→ **Work instructions**
Search the records that follow and extract every line containing the string "popularity".

→ **Given records**
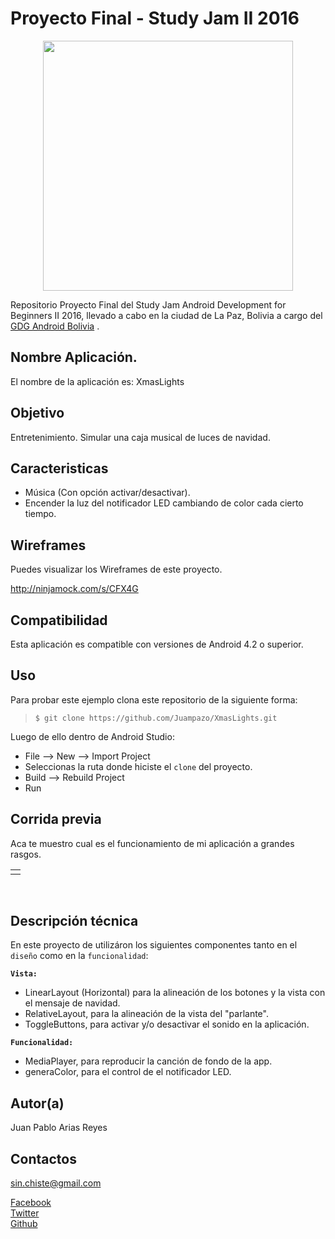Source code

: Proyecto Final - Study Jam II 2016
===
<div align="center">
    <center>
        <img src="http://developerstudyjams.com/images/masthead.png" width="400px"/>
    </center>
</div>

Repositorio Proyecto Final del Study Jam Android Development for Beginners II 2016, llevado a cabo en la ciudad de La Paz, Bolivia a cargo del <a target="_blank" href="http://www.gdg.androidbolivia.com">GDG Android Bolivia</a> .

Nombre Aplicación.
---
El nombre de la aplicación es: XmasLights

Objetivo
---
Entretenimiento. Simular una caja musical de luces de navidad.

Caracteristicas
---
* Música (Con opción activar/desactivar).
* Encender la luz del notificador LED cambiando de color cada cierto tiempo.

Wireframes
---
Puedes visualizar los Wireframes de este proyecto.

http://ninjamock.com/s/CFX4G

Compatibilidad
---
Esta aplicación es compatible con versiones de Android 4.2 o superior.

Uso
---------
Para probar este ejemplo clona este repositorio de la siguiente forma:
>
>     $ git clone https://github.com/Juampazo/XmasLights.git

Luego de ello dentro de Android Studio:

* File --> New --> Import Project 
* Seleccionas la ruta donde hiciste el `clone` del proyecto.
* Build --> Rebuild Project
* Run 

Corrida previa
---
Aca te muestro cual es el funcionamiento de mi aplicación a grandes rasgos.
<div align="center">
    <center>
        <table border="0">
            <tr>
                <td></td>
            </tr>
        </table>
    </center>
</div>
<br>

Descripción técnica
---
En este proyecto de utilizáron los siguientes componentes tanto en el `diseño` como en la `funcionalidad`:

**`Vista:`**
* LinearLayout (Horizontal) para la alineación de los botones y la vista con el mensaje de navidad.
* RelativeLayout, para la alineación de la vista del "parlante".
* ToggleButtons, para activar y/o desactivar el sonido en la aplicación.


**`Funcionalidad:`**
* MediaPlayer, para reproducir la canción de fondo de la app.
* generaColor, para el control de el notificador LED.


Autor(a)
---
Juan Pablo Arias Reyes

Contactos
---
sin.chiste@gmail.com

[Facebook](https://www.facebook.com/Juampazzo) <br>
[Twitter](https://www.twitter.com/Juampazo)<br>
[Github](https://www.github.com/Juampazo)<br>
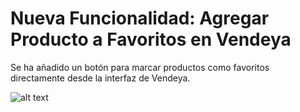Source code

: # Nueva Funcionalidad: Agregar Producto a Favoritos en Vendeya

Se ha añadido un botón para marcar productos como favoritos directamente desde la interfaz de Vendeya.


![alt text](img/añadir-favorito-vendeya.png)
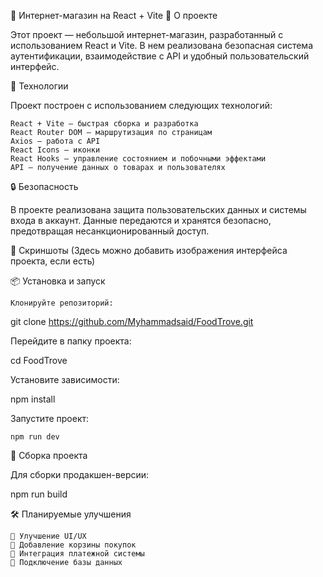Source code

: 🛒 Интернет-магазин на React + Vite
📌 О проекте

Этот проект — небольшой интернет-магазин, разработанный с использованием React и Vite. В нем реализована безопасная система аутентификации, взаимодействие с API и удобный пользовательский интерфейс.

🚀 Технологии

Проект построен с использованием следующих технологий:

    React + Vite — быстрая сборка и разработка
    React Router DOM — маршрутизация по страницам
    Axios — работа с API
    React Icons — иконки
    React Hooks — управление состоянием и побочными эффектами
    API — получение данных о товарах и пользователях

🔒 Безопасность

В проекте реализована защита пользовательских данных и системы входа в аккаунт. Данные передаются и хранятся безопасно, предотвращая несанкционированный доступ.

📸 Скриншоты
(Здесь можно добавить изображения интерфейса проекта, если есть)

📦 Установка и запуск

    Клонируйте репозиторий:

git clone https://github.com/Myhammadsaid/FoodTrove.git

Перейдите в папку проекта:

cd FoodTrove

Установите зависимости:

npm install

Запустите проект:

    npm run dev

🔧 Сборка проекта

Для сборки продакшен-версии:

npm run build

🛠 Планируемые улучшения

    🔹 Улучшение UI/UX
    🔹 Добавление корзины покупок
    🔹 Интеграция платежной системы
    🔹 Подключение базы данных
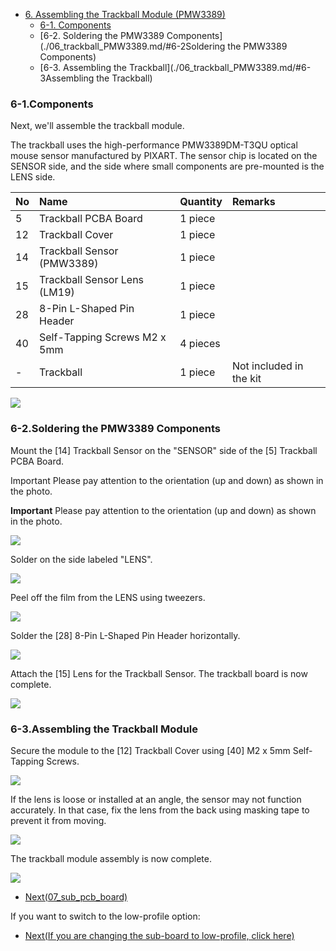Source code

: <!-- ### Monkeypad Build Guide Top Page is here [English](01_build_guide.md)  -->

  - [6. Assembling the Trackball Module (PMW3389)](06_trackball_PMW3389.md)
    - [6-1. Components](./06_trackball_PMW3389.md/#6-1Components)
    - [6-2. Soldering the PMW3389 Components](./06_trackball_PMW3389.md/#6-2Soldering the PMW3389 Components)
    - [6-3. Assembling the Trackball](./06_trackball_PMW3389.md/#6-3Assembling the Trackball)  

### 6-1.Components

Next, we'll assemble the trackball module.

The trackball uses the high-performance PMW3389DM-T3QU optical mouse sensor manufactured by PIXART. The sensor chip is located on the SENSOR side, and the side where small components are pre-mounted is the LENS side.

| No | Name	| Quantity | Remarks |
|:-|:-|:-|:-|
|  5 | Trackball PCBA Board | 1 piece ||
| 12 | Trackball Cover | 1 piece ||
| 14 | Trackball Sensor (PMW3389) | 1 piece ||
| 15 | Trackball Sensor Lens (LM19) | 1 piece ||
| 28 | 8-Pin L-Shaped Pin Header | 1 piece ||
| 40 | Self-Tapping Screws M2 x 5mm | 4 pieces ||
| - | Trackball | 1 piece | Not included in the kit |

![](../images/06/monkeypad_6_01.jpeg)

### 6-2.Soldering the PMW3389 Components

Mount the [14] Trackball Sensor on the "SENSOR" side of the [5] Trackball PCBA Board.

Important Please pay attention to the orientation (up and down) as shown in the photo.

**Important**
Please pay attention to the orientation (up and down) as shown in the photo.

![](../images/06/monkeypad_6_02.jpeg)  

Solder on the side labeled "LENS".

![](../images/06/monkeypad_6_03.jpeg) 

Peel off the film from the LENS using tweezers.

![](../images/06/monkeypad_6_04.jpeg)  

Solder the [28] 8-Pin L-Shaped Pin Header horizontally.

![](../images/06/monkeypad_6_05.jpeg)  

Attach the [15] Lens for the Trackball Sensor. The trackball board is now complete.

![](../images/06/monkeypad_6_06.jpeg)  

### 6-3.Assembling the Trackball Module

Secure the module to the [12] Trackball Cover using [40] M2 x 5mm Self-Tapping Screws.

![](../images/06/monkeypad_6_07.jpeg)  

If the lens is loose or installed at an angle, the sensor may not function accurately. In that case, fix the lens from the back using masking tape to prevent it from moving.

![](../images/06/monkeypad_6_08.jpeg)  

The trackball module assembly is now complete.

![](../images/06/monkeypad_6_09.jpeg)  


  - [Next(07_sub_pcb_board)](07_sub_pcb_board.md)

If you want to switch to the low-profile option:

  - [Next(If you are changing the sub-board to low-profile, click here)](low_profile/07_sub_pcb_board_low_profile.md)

...

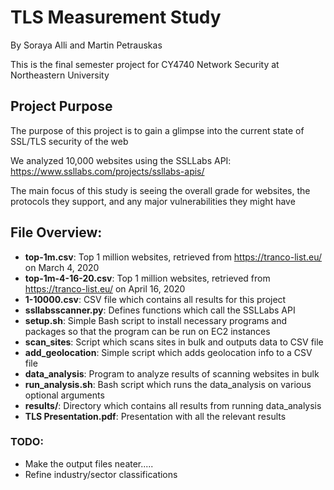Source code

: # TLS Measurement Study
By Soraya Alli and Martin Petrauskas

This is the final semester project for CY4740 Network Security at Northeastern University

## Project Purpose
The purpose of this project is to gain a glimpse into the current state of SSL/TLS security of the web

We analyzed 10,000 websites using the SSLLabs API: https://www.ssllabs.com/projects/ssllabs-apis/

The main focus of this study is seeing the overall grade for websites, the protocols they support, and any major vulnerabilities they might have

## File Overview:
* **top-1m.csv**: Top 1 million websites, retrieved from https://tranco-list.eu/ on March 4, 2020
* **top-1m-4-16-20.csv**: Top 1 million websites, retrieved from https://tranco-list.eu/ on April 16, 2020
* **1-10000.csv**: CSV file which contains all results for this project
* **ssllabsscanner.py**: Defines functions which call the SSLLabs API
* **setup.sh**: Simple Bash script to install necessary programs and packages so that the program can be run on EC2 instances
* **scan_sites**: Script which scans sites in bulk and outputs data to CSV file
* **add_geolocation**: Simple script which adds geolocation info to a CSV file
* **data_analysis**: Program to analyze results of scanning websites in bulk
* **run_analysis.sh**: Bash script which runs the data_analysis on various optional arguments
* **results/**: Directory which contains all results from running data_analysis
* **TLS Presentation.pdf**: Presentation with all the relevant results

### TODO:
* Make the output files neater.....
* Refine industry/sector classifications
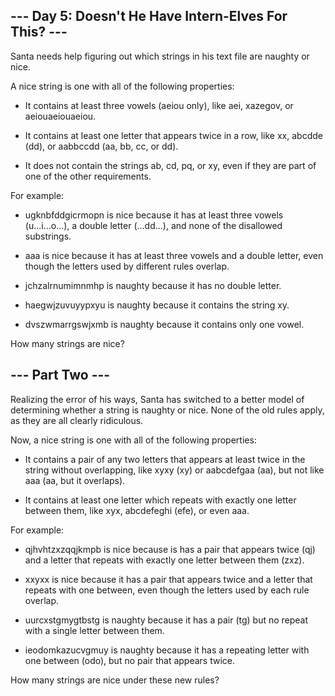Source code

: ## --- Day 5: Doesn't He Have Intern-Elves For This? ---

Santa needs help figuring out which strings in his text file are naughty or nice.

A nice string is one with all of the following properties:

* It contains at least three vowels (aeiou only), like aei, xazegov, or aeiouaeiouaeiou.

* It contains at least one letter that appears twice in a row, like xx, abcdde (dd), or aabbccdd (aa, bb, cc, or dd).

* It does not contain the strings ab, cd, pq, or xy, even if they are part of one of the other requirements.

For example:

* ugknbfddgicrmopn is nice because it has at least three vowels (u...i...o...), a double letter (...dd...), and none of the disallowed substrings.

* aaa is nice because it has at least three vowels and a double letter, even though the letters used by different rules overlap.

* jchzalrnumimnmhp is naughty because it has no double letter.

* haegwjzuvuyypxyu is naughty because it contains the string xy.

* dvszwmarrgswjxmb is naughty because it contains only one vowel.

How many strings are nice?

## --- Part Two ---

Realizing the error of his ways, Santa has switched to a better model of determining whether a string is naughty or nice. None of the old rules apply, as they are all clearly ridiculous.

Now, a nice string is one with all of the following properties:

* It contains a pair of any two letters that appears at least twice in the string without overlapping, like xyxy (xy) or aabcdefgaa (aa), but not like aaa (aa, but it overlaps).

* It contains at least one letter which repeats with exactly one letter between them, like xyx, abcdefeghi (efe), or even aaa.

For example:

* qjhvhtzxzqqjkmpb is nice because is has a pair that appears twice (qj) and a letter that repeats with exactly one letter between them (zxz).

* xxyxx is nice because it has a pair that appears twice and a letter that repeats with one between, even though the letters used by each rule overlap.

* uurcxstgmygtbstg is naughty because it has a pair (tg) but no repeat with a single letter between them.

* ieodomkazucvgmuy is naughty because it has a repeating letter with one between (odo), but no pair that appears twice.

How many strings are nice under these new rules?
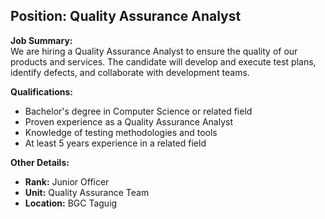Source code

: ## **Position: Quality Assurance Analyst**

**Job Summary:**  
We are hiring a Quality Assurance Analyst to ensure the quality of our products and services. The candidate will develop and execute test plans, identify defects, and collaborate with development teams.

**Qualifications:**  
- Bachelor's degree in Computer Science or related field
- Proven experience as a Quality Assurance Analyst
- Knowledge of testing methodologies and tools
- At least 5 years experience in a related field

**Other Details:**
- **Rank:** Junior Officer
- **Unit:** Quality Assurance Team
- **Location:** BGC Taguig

==

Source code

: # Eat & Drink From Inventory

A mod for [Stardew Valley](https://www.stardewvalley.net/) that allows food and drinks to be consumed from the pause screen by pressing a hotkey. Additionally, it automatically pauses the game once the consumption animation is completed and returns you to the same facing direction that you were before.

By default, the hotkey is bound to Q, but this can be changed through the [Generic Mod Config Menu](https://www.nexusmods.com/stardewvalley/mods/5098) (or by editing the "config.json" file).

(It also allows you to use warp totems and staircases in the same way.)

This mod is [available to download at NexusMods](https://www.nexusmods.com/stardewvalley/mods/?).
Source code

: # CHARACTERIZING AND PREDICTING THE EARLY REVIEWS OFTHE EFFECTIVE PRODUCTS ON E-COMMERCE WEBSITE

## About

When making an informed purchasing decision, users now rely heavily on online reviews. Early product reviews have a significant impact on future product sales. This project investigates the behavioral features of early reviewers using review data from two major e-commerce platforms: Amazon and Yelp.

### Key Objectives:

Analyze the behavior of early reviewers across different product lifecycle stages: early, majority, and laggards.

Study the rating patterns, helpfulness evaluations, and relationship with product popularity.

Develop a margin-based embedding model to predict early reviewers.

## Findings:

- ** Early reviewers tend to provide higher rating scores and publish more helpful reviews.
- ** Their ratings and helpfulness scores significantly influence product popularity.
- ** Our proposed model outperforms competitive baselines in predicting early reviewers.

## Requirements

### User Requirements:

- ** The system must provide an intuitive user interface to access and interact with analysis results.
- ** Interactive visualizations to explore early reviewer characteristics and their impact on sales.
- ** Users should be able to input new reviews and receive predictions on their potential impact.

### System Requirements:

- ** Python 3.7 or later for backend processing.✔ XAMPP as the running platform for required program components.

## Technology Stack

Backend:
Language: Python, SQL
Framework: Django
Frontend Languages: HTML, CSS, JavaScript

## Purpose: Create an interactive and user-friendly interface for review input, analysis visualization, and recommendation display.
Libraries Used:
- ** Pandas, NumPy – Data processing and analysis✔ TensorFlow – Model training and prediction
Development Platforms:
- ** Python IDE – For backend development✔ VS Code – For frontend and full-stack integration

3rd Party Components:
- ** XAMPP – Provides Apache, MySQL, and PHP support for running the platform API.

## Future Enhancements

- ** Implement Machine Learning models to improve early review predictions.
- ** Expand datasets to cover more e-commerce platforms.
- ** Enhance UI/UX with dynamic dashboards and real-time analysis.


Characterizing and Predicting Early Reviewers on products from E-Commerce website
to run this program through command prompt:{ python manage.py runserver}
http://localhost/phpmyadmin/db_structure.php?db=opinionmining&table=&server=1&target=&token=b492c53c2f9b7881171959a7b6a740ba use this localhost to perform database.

→ **Your response**
Study the rating patterns, helpfulness evaluations, and relationship with product popularity.
- ** Their ratings and helpfulness scores significantly influence product popularity.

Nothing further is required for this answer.